In lib/sm3.c these initialization values are the same 32bit values,
rotated:

/* SM3 round constants */
#define T(j) sm3_round_constants[j]
static const uint32_t sm3_round_constants[64] = {
0x79cc4519UL, 0xf3988a32UL, 0xe7311465UL, 0xce6228cbUL,
0x9cc45197UL, 0x3988a32fUL, 0x7311465eUL, 0xe6228cbcUL,
0xcc451979UL, 0x988a32f3UL, 0x311465e7UL, 0x6228cbceUL,
0xc451979cUL, 0x88a32f39UL, 0x11465e73UL, 0x228cbce6UL,
0x9d8a7a87UL, 0x3b14f50fUL, 0x7629ea1eUL, 0xec53d43cUL,
0xd8a7a879UL, 0xb14f50f3UL, 0x629ea1e7UL, 0xc53d43ceUL,
0x8a7a879dUL, 0x14f50f3bUL, 0x29ea1e76UL, 0x53d43cecUL,
0xa7a879d8UL, 0x4f50f3b1UL, 0x9ea1e762UL, 0x3d43cec5UL,
0x7a879d8aUL, 0xf50f3b14UL, 0xea1e7629UL, 0xd43cec53UL,
0xa879d8a7UL, 0x50f3b14fUL, 0xa1e7629eUL, 0x43cec53dUL,
0x879d8a7aUL, 0x0f3b14f5UL, 0x1e7629eaUL, 0x3cec53d4UL,
0x79d8a7a8UL, 0xf3b14f50UL, 0xe7629ea1UL, 0xcec53d43UL,
0x9d8a7a87UL, 0x3b14f50fUL, 0x7629ea1eUL, 0xec53d43cUL,
0xd8a7a879UL, 0xb14f50f3UL, 0x629ea1e7UL, 0xc53d43ceUL,
0x8a7a879dUL, 0x14f50f3bUL, 0x29ea1e76UL, 0x53d43cecUL,
0xa7a879d8UL, 0x4f50f3b1UL, 0x9ea1e762UL, 0x3d43cec5UL,




Third,
The 64 rounds ("Compression function") in sha256 seem to
rotate the internal state variables equally (a..h)
in the R macro definition [1] and usage [2].

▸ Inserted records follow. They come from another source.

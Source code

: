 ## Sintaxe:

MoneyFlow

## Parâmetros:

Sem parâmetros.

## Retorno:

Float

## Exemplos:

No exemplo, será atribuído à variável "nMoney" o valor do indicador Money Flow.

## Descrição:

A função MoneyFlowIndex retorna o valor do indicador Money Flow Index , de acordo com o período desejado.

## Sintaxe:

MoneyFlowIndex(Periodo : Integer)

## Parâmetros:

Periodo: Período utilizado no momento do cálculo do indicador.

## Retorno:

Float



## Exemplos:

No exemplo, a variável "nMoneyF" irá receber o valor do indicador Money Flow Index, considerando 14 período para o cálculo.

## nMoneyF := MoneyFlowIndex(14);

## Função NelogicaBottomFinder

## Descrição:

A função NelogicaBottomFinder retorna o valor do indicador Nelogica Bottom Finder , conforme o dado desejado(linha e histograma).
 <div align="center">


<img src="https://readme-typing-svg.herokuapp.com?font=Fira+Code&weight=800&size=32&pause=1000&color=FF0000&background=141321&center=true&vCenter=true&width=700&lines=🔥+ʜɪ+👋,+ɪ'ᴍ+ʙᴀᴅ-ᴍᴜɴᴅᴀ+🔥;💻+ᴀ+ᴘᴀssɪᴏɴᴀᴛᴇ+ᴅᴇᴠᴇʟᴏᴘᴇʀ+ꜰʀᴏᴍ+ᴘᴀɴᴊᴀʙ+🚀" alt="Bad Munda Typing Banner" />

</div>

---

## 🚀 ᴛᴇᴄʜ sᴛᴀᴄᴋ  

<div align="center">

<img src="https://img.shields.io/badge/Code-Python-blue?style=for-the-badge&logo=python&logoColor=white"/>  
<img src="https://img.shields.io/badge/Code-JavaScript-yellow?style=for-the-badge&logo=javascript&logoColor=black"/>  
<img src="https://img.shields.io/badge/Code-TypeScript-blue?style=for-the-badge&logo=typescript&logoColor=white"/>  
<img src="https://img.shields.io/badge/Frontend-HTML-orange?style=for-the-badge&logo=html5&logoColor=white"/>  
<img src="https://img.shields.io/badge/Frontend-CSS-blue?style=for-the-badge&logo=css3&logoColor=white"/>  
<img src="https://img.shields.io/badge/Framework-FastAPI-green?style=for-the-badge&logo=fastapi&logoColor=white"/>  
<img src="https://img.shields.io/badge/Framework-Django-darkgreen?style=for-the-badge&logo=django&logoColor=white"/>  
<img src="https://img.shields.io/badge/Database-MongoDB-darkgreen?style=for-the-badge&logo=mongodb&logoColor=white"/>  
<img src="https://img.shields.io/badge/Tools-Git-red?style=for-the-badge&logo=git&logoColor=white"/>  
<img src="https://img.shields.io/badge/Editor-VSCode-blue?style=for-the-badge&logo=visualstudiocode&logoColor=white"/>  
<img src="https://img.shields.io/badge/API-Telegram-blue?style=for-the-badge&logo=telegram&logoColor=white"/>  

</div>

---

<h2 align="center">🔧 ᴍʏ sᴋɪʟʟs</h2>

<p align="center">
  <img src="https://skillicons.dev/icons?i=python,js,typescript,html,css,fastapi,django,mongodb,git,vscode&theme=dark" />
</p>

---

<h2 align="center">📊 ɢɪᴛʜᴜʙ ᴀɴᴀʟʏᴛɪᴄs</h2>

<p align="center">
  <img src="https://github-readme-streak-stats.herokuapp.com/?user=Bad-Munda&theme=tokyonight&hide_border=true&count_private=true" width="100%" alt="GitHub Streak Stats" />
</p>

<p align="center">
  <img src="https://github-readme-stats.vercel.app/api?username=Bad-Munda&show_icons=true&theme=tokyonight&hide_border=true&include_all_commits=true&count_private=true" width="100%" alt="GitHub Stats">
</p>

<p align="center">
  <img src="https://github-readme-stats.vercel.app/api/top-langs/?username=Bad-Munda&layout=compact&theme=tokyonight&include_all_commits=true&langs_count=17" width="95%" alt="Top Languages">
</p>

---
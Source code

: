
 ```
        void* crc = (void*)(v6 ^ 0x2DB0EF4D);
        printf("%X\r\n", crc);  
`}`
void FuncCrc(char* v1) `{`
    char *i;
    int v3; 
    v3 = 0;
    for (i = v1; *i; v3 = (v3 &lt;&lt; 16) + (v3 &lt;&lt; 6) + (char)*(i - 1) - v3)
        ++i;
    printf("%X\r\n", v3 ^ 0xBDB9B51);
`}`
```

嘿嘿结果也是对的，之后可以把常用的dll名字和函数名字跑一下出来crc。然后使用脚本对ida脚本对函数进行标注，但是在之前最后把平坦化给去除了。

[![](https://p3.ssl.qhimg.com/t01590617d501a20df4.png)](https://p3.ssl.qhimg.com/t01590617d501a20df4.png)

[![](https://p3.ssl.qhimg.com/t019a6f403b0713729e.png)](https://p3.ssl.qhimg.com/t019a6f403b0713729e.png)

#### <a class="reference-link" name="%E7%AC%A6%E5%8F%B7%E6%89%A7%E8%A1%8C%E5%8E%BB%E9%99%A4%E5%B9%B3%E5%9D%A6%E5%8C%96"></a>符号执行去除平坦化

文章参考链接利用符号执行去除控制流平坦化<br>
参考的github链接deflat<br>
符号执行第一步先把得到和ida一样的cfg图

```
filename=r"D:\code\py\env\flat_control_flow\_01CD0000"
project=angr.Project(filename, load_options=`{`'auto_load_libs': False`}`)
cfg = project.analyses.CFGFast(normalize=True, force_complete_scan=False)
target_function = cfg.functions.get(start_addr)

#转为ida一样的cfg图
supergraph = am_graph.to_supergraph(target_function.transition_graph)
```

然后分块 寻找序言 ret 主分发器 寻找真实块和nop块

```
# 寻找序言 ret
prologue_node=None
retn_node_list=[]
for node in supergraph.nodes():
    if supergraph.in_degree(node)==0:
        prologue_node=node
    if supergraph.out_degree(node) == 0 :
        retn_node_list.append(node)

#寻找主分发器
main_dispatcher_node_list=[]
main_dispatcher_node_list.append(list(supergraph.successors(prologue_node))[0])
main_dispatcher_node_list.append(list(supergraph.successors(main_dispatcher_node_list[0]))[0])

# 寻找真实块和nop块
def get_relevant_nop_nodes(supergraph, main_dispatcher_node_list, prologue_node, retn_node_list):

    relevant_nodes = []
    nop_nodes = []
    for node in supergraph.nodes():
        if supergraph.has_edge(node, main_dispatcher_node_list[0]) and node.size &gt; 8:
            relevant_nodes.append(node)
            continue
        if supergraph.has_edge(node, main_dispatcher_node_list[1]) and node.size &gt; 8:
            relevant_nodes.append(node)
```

[1] https://opengrok.housegordon.com/source/xref/gnulib/lib/sha256.c#484
[2] https://opengrok.housegordon.com/source/xref/gnulib/lib/sha256.c#504

In sm3, it seems from a cursory look that the first 128 bits
and the last 128 bits of internal states are kept mostly separated
(variable a..d and e..h) based on the R macro [3] and usage [4].

[3] https://opengrok.housegordon.com/source/xref/gnulib/lib/sm3.c#377
[4] https://opengrok.housegordon.com/source/xref/gnulib/lib/sm3.c#413



Again, I'm not a cryptography expert, and perhaps this is secure.
But it does look a bit suspicious.


---

It's one thing to add it to a library, where it can not be accidentally
used by non-expert users, but it's a different thing to provide an
executable that will be shipped by default on all future GNU/Linux
machine.

I would humbly suggest we wait until other crypto experts evaluate
'sm3', and decide to offer it in their programs (preferably openssl /
libressl) as a general-purpose program.





regards,
- assaf